Weltkatzentag: „Team Tiger Köln“ von WWF und Zoo braucht noch Unterstützer

Foto: Simon Pannock

Über acht Millionen Hauskatzen gibt es Schätzungen zufolge allein in Deutschland. Um deren wildlebenden Verwandten ist es weit weniger gut bestellt. Anlässlich des Weltkatzentags am 8. August warnen die Naturschutzorganisation WWF und der Kölner Zoo vor der prekären Situation der letzten Amur-Tiger. Laut WWF zählen Katzen zu den am stärksten bedrohten Tiergruppen überhaupt. Als besonders kritisch bewertet der WWF die Lage des Tigers, der größten Katzenart. Rund 100.000 freilebende Tiger lebten noch Anfang des 20. Jahrhunderts. Derzeit sind es rund 3.890 Exemplare.

„Wir dürfen nicht zulassen, dass diese majestätischen Tiere von unserem Planeten verschwinden“, bekräftigt Prof. Theo B. Pagel, Direktor des Kölner Zoos. „Moderne Zoos als Archen der Vielfalt müssen die Chance nutzen, über den emotionalen Kontakt zum Tier auch für Artenschutz zu sensibilisieren.“ Der WWF und der Kölner Zoo haben daher vor einem Jahr das Gemeinschaftsprojekt „Team Tiger Köln“ ins Lebens gerufen. Die Artenschutzkooperation soll sowohl den Amur-Tigern in freier Wildbahn als auch ihren Artgenossen im Kölner Zoo zugutekommen.

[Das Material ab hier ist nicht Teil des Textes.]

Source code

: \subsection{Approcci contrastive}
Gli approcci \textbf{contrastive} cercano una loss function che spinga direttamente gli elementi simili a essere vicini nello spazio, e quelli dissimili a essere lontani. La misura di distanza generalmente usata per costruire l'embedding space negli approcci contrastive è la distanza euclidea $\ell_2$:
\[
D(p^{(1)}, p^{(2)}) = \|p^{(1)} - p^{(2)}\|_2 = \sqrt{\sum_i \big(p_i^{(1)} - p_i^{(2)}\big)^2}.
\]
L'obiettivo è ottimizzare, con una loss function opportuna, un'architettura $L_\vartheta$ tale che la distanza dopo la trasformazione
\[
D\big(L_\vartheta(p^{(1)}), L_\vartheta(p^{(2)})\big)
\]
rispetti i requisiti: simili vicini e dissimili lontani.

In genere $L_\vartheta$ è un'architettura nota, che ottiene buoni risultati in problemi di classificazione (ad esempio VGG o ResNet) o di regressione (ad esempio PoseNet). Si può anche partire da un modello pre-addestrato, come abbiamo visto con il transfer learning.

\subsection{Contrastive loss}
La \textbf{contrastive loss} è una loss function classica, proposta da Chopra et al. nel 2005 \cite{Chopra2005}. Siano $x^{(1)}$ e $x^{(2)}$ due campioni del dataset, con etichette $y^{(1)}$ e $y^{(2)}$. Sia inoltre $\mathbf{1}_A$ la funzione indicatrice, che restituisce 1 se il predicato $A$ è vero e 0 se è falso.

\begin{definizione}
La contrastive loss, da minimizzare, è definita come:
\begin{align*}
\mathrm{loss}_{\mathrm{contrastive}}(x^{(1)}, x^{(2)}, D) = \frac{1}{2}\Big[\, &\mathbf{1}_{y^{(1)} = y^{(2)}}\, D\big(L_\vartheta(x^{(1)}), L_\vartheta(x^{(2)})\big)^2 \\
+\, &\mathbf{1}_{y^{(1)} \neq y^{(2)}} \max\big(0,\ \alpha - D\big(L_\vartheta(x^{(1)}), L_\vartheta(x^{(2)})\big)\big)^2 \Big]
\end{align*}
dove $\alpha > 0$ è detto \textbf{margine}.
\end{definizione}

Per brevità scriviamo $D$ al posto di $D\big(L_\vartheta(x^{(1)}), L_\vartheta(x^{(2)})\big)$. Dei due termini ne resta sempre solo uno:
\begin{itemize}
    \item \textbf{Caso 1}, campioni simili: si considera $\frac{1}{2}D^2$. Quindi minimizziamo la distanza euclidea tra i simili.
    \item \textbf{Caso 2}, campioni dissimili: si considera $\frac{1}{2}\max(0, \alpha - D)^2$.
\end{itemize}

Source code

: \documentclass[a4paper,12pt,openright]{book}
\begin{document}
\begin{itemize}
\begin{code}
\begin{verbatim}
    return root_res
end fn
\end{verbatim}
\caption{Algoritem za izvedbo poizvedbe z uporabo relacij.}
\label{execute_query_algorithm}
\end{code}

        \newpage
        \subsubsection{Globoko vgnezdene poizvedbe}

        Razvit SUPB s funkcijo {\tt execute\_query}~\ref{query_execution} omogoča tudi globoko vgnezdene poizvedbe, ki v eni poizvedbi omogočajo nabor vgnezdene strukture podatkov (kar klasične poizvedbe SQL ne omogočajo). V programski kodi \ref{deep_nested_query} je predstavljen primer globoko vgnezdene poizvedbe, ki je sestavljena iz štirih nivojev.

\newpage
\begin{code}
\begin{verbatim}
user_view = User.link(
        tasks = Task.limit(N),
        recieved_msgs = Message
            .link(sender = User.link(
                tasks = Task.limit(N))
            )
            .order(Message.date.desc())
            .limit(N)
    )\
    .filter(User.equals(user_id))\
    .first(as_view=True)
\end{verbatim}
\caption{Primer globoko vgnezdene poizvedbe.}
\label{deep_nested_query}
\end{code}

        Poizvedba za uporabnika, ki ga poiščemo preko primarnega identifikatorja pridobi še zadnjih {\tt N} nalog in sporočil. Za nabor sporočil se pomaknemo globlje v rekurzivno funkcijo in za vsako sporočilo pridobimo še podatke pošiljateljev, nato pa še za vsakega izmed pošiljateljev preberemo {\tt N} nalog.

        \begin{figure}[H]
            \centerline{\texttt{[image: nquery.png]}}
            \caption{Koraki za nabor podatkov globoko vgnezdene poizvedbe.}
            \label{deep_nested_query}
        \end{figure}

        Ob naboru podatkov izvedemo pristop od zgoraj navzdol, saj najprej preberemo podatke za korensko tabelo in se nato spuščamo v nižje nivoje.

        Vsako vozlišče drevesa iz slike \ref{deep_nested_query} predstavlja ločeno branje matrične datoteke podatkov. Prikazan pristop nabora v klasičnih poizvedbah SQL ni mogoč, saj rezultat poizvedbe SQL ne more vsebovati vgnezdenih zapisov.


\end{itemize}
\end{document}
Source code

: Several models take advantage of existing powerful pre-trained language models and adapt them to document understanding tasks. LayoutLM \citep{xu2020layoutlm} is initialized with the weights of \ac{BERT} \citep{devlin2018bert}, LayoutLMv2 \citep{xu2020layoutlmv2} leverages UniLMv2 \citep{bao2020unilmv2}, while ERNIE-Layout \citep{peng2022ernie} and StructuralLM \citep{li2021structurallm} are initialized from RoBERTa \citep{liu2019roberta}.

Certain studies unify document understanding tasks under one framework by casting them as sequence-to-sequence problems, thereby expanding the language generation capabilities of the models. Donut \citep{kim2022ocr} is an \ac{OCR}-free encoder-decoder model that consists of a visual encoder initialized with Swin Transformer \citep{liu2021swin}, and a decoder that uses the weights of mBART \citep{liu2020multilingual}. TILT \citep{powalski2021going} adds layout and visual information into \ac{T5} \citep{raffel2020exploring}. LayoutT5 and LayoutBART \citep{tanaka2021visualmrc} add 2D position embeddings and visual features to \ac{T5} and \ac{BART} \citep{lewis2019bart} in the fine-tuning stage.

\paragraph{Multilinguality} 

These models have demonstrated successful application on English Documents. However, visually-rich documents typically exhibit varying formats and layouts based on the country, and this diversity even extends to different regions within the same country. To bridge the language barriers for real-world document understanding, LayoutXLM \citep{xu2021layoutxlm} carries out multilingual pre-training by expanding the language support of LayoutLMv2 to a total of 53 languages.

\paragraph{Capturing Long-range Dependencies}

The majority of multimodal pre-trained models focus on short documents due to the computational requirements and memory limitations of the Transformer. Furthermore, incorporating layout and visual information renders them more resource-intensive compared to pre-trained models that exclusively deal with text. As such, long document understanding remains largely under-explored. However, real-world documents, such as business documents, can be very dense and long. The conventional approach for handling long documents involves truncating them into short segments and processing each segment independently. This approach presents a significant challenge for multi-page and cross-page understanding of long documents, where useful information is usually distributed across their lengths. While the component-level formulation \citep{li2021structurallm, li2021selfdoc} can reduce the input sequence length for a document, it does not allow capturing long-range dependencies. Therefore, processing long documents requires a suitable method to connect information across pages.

Während der WWF vor Ort in Russland Schutzprojekte betreibt, sind deren Artgenossen im Kölner Zoo wichtige Botschafter, um das Bewusstsein der Menschen für Arten- und Naturschutz zu schärfen.

„Eine Mitgliedschaft im `Team Tiger Köln` ist eine tolle Möglichkeit für Katzenfreunde, den bedrohten Tieren zu helfen“, so Tania Roach, Mitglied der Geschäftsleitung beim WWF Deutschland. Mit 15 Euro im Monat können Mitglieder des „Team Tiger Köln“ einerseits dem Zoo bei der Erweiterung und Modernisierung der Amur-Tiger-Anlage helfen und zugleich den WWF unterstützen, den Lebensraum der stark gefährdeten Katzen im russischen Fernen Osten und im Norden Chinas zu erhalten und die Wilderei zu bekämpfen. Von dort kamen in den vergangenen Jahren immerhin optimistisch stimmende Erfolge: Der Bestand der bedrohten Großkatzen in der Amur-Region ist auf rund 550 Tiere gewachsen.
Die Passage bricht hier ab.